I have explored what the cost of such a project could be for the government as a line item in the national budget: some $100,000,000 annually for the first twenty years of the project, which is estimated to produce 20,000 houses, at a general cost of two billion dollars (E.C). The ideal volume of houses, I estimate, could be closer to 35,000 over that same period, but that will mean that the twenty-year gross cost will be greater than the projected two billion. Of course, a thorough survey of the housing needs will provide a more precise number of units needed.
The revenue streams projected to be used are the current citizenship by investment programme which is already raising hundreds of millions, as well as the anticipated revenue from the production of oil and natural gas. Another viable revenue stream would be that of tax revenues from the tourism sector, with the curtailing of the extended tax holidays currently afforded to prominent constituents of that industry (20 plus years being the norm).
Why isn’t this proposal a popular idea at present, you may ask? It is because we are not wired to engage in that way of thinking, of viewing ourselves and thus responding to the given market realities and competitive mode of relating to one another than we already do — struggle for our own, individually. The kind of protection that I am espousing can only be realized on the basis of a shared or collective effect or experience, one that obviously curbs competition for a most basic element of social life, a home. It means workers of our humble nation-state will be working to live purposefully, with the greatest hope for self-actualization, in all sense of the term.
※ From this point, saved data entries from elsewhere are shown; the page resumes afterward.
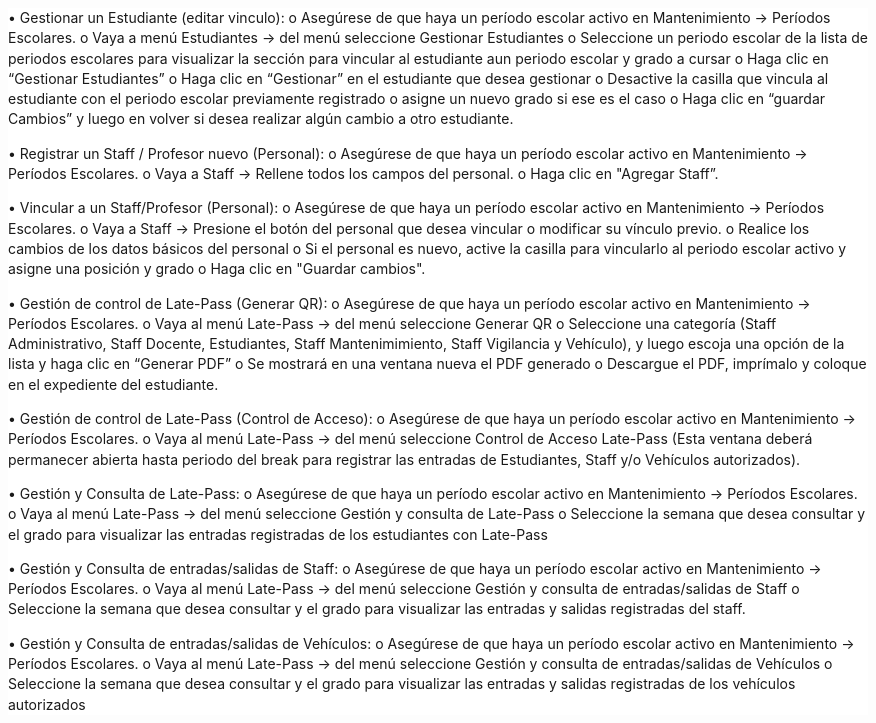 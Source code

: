 •	Gestionar un Estudiante (editar vinculo): 
o	Asegúrese de que haya un período escolar activo en Mantenimiento -> Períodos Escolares.
o	Vaya a  menú Estudiantes -> del menú seleccione Gestionar Estudiantes
o	Seleccione un periodo escolar de la lista de periodos escolares para visualizar la sección para vincular al estudiante aun periodo escolar y grado a cursar
o	Haga clic en “Gestionar Estudiantes”
o	Haga clic en “Gestionar” en el estudiante que desea gestionar
o	Desactive la casilla que vincula al estudiante con el periodo escolar previamente registrado o asigne un nuevo grado si ese es el caso
o	Haga clic en “guardar Cambios” y luego en volver si desea realizar algún cambio a otro estudiante.

•	Registrar un Staff / Profesor nuevo (Personal):
o	Asegúrese de que haya un período escolar activo en Mantenimiento -> Períodos Escolares.
o	Vaya a Staff -> Rellene todos los campos del personal.
o	Haga clic en "Agregar Staff”.

•	Vincular a un Staff/Profesor (Personal):
o	Asegúrese de que haya un período escolar activo en Mantenimiento -> Períodos Escolares.
o	Vaya a Staff -> Presione el botón del personal que desea vincular o modificar su vínculo previo.
o	Realice los cambios de los datos básicos del personal
o	Si el personal es nuevo, active la casilla para vincularlo al periodo escolar activo y asigne una posición y grado
o	Haga clic en "Guardar cambios".



•	Gestión de control de Late-Pass (Generar QR):
o	Asegúrese de que haya un período escolar activo en Mantenimiento -> Períodos Escolares.
o	Vaya al menú Late-Pass -> del menú seleccione Generar QR
o	Seleccione una categoría (Staff Administrativo, Staff Docente, Estudiantes, Staff Mantenimimiento, Staff Vigilancia y Vehículo), y luego escoja una opción de la lista y haga clic en “Generar PDF”
o	Se mostrará en una ventana nueva el PDF generado
o	Descargue el PDF, imprímalo y coloque en el expediente del estudiante.

•	Gestión de control de Late-Pass (Control de Acceso):
o	Asegúrese de que haya un período escolar activo en Mantenimiento -> Períodos Escolares.
o	Vaya al menú Late-Pass -> del menú seleccione Control de Acceso Late-Pass (Esta ventana deberá permanecer abierta hasta periodo del break para registrar las entradas de Estudiantes, Staff y/o Vehículos autorizados).

•	Gestión y Consulta de Late-Pass:
o	Asegúrese de que haya un período escolar activo en Mantenimiento -> Períodos Escolares.
o	Vaya al menú Late-Pass -> del menú seleccione Gestión y consulta de Late-Pass
o	Seleccione la semana que desea consultar y el grado para visualizar las entradas registradas de los estudiantes con Late-Pass

•	Gestión y Consulta de entradas/salidas de Staff:
o	Asegúrese de que haya un período escolar activo en Mantenimiento -> Períodos Escolares.
o	Vaya al menú Late-Pass -> del menú seleccione Gestión y consulta de entradas/salidas de Staff
o	Seleccione la semana que desea consultar y el grado para visualizar las entradas y salidas registradas del staff.

•	Gestión y Consulta de entradas/salidas de Vehículos:
o	Asegúrese de que haya un período escolar activo en Mantenimiento -> Períodos Escolares.
o	Vaya al menú Late-Pass -> del menú seleccione Gestión y consulta de entradas/salidas de Vehículos
o	Seleccione la semana que desea consultar y el grado para visualizar las entradas y salidas registradas de los vehículos autorizados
They would have been given a floor to stand on and a roof over their heads, figuratively and literally.
Indeed, such a project would serve as the biggest and most comprehensive development to our human resources and our living habitat. It will spur growth internally and externally for our people. For one, it has the capacity to create 100 % employment in the country and boost the spending power of citizens in a manner we have never witnessed. This could very well be our most immediate engine for growth, socially, economically, and psychologically, should we act on it with great intentionality, to realize its impact on all aspects of our lives as individuals and nation.
These are the proposed conditions to be awarded a house, which will cost approximately $100,000 per three-bedroom unit:
1. Candidates will have to be either older than 24 years of age or have been employed for the greater portion of seven years, and is currently employed during the period of application (which should not exceed three months for approval or disapproval); or will have to reapply at a later date when personal conditions have changed to be considered an eligible candidate.
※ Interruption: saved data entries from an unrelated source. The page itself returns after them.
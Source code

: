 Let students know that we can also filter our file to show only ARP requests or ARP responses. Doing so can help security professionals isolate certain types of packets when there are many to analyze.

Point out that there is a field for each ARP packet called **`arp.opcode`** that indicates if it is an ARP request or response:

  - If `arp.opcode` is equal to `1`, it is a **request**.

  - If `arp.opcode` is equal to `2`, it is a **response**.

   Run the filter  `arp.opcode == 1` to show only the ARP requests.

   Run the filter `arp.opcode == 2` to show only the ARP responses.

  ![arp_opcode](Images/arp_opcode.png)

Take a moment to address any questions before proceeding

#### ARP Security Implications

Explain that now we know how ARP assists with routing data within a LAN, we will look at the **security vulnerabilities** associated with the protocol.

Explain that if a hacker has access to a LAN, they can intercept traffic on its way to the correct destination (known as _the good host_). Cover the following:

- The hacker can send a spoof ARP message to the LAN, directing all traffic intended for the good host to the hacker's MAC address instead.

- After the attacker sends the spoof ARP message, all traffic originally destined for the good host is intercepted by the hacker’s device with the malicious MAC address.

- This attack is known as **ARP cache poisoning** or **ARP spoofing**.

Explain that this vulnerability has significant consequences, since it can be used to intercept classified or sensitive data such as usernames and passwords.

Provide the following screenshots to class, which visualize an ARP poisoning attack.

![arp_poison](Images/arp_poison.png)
2. All eligible applicants will have to demonstrate continued residency for seven years over a ten-year period prior to applying or be a Grenadian national residing in the diaspora who has attained a bachelor’s degree or higher and seeking to return on a permanent basis.
3. To be an eligible applicant, the individual or married couple or couple with children of school age will have to be a citizen of Grenada (however, not through the citizenship investment program). At least one party will have to be a citizen of Grenada.
4. Awarded candidates are the rightful owner(s) of the house, which cannot be sold or rented to gain a profit within a thirty-year period, and the selling price, after the thirty years has expired, cannot exceed the median income of the selling year.
- Personal assets at the time of application cannot exceed $100,000, including possession of a home or vehicle(s) valued at $85,000 (unless it’s a vehicle that is used for business, such as a truck or bus).
To keep things interesting, architects will submit designs of an array of floor plans to the Housing Development Department in a competition for the best aesthetically-pleasing and ecologically-friendly designed homes for our landscapes. In the end, twenty-five designs will be selected for construction in a five-year period, with new designs being submitted every five-year cycle for consideration.
Two hundred and fifty houses every three months is the rate of construction, with of course both domestic and imported labor.
There will be an estimated twenty-five to thirty construction companies spread-out over the tri-island state with eight to ten houses apiece, to construct the two hundred and fifty houses each quarter year combined.
I am ready to witness such a comprehensive and protective approach to national development. It is doable and it worth every cent that will be invested: for our physical health and our general well-being as human beings with creative energies to propel our existence on a level that will sustain economic and social growth for many generations to come. It is the kind of reparative justice we can give to ourselves as citizens of a beautiful country.